A deletion vector is a companion file for a Delta table data file. It records which row positions in a Parquet file are no longer valid.

This design enables soft delete at the row level to enable faster updates, merges, and deletes:

  • The original Parquet file stays in place.
  • Delta writes a tiny deletion vector file.
  • Readers skip the marked rows at query time.

Because the data file doesn't need an immediate rewrite, deletion vectors are especially useful when a change affects a small percentage of data in a large file.

How deletion vectors work

When you run DELETE, UPDATE, or MERGE, Delta identifies the rows that need to change.

If deletion vectors are enabled, Delta can record the affected rows in a deletion vector instead of rewriting the full Parquet file right away.

The process works like this:

  1. Delta finds the rows in the target Parquet file that are deleted or replaced.
  2. Delta writes a deletion vector file that marks those specific rows as invalid.
  3. The original Parquet file remains intact in OneLake.
  4. Fabric readers consult the deletion vector and skip the marked rows during query execution.

For UPDATE and MERGE, Delta still writes new rows when needed.

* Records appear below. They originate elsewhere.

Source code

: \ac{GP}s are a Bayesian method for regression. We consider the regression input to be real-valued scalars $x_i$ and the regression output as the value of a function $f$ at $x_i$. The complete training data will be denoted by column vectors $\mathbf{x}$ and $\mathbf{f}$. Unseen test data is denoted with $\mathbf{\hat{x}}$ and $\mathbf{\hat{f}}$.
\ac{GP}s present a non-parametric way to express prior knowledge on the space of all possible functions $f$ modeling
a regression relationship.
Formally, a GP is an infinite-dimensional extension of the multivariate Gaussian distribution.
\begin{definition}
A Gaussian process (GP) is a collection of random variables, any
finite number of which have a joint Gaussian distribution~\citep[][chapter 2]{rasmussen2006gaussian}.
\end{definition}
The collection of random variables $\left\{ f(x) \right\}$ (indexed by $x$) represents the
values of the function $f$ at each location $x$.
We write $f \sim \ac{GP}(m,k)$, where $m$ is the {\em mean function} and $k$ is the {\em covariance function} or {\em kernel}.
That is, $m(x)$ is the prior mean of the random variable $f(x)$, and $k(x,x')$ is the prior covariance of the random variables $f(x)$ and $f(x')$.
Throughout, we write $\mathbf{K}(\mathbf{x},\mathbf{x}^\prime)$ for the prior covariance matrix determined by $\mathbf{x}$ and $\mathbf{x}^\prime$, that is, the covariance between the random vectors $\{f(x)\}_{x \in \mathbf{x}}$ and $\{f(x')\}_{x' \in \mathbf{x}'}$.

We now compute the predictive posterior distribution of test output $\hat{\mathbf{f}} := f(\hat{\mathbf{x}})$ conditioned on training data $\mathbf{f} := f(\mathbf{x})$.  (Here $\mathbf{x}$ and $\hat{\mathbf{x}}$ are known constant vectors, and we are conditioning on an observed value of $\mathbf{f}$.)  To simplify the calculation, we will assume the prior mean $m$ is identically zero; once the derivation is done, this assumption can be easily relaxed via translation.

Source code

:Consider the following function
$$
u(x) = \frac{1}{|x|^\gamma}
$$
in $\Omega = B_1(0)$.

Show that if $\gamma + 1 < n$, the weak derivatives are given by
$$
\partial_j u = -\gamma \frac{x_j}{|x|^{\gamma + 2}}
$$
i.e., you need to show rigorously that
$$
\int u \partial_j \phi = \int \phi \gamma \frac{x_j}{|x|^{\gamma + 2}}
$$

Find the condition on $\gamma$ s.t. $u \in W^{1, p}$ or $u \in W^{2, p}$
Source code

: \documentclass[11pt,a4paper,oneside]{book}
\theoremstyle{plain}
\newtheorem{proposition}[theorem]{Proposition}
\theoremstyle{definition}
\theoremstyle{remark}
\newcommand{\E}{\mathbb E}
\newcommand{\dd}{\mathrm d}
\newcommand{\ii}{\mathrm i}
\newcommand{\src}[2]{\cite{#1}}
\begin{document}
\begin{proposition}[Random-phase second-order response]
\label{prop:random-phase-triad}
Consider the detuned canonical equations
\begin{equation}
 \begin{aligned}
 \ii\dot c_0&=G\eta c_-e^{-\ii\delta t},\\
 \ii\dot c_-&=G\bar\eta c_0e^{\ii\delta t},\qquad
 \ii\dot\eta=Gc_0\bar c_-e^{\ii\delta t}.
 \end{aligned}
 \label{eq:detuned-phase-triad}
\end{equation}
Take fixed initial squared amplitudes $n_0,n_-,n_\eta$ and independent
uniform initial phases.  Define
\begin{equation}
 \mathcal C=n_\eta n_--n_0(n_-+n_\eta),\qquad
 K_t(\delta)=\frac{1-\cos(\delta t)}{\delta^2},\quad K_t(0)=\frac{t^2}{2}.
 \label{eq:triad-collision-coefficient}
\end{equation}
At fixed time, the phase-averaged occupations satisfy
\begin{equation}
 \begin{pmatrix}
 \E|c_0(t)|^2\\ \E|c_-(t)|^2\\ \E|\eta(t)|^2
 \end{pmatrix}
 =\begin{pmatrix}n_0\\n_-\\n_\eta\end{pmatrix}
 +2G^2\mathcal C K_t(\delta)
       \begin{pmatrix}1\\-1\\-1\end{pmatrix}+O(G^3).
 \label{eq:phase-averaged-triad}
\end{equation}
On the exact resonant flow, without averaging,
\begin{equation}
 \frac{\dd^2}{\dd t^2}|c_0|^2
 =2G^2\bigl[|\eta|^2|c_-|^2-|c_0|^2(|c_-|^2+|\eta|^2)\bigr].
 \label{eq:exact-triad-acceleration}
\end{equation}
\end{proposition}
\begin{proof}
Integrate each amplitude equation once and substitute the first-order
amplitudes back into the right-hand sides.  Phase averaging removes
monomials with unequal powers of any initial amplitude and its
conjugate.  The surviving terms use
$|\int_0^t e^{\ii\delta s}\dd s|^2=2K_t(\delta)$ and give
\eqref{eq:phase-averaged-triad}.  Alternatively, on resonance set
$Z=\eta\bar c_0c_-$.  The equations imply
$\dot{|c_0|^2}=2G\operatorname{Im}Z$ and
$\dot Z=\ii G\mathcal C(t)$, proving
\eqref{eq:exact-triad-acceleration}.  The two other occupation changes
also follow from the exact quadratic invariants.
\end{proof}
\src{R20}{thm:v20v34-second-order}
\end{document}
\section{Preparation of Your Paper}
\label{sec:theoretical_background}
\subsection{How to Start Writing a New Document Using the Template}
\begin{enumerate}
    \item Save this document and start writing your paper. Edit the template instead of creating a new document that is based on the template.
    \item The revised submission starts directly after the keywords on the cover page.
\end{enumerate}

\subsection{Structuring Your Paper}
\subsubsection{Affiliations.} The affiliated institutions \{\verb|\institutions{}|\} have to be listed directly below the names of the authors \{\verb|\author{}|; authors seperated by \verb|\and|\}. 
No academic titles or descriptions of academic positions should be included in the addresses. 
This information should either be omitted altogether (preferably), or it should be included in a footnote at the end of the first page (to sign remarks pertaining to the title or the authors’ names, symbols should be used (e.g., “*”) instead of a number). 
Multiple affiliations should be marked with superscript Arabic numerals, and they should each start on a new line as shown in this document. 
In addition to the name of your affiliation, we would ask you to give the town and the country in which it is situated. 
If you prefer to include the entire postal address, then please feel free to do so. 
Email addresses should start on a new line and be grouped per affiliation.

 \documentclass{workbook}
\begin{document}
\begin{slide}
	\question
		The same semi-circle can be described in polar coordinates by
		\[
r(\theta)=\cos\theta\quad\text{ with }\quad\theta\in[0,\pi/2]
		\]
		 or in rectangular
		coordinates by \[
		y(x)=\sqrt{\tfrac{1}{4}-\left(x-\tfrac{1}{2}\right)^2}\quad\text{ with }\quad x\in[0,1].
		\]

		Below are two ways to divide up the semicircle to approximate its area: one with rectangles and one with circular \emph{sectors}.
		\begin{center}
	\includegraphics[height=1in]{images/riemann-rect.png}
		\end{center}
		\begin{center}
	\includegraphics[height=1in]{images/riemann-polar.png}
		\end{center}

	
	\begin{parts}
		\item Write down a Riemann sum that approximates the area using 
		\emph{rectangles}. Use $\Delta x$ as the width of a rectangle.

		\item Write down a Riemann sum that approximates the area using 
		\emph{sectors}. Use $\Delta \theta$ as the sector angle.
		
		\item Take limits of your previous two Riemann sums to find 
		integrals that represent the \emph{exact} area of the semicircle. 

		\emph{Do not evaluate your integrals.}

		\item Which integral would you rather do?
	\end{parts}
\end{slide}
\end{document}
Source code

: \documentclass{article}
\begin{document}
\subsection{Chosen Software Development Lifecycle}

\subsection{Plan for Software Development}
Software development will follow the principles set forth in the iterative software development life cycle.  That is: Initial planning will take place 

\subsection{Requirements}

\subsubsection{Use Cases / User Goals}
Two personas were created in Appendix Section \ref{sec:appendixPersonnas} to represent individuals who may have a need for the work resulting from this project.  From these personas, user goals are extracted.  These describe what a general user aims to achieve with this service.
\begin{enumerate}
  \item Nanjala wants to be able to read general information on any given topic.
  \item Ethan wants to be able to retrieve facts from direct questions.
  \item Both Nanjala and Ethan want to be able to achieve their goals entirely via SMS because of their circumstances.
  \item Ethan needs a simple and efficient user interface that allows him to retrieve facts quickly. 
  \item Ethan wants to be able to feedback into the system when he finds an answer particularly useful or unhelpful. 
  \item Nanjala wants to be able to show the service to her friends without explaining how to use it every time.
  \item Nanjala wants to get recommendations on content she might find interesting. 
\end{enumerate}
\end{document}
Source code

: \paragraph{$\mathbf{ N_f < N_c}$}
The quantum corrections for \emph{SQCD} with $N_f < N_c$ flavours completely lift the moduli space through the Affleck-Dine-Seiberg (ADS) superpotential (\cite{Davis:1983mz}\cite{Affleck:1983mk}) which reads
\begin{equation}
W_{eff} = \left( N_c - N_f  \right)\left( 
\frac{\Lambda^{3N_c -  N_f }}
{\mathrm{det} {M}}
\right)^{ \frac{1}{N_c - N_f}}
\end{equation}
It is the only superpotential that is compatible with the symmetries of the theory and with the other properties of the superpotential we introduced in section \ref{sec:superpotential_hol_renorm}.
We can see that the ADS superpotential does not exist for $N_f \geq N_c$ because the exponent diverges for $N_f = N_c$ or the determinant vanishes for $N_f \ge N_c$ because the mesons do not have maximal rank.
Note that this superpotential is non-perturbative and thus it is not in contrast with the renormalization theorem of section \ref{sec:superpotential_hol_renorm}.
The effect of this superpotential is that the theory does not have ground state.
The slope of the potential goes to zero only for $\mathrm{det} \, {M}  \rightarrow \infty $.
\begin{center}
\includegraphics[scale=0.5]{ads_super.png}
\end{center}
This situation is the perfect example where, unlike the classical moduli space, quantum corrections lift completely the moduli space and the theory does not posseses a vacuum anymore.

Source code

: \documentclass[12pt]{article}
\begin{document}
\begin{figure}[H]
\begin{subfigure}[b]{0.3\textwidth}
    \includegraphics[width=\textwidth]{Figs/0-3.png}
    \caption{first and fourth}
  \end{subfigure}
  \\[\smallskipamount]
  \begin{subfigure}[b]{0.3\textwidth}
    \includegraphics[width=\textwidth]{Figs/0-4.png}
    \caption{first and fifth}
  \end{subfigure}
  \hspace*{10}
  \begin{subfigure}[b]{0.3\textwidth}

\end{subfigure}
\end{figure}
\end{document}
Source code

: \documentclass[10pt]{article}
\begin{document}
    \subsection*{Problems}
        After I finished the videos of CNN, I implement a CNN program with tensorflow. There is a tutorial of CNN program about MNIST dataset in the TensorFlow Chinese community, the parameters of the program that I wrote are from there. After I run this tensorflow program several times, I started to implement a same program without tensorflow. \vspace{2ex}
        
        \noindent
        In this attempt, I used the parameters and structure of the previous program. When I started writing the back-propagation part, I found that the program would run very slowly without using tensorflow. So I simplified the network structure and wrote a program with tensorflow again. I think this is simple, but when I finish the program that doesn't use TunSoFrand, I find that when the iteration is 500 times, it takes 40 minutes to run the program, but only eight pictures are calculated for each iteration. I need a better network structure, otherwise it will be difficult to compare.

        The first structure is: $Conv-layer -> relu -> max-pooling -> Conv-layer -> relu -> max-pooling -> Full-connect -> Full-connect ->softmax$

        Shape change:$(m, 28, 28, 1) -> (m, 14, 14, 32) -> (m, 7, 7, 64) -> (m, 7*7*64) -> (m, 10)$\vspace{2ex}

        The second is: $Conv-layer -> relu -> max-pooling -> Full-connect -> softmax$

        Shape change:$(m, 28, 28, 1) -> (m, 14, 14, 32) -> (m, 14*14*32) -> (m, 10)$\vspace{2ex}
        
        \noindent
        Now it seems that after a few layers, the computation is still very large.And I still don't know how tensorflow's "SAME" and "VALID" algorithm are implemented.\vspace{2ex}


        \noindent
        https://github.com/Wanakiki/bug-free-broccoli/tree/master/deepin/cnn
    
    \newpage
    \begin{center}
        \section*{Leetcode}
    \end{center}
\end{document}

The key benefit is that it can avoid rewriting unchanged rows in the original file.

Why deletion vectors help

Deletion vectors improve write efficiency for workloads with frequent small row-level changes.

They help because they:

  • Speed up DELETE, UPDATE, and MERGE operations that touch relatively few rows
  • Reduce write amplification because Delta Lake doesn't need to rewrite an entire Parquet file for every small change
  • Lower I/O for large files when only a small subset of rows changes

This behavior is often a good fit for slowly changing dimensions, upsert pipelines, cleanup jobs, and operational tables that receive frequent corrections.

Enable deletion vectors

Note

Deletion vectors are enabled by default starting in Fabric Spark runtime 2.0 (Delta 4.1).

You can enable deletion vectors at the table level by setting the Delta table property.

CREATE TABLE sales.orders (
  order_id BIGINT,
  customer_id BIGINT,
  order_status STRING,
  order_date DATE
)
USING DELTA
TBLPROPERTIES ('delta.enableDeletionVectors' = true)

You can also enable deletion vectors on an existing table.

ALTER TABLE sales.orders
SET TBLPROPERTIES ('delta.enableDeletionVectors' = true)

Enable deletion vectors for all new tables in a session

To enable deletion vectors by default for every new table created during a Spark session, set the session-level configuration:

SET spark.databricks.delta.properties.defaults.enableDeletionVectors = TRUE

Any table created after this setting is applied has deletion vectors enabled without needing to specify the table property individually.

Understand the performance tradeoffs

Deletion vectors usually make writes faster, but they introduce a read-time tradeoff.

Write performance

Writes are often faster because Delta Lake can avoid a full file rewrite when only a few rows change.

Read performance

Reads can have minor overhead because the engine must check the deletion vector metadata and skip invalid rows while scanning data files.

For many workloads, that overhead is small compared to the write savings. However, if deletion vectors accumulate over time, the extra metadata checks can slow down reads.

Use REORG PURGE to remove accumulated deletion vectors

OPTIMIZE automatically purges files where greater than 5% of records are referenced by deletion vectors, so routine compaction typically handles deletion vector cleanup without a separate step.

Use REORG TABLE ... APPLY (PURGE) when you need explicit control over when soft-deleted rows are physically removed—for example, to meet compliance or GDPR requirements, or to force-purge files that fall below the 5% threshold that OPTIMIZE uses.

PURGE rewrites the affected data files, removes the soft-deleted rows from the active Parquet files, and eliminates the deletion vector files for those rewritten files.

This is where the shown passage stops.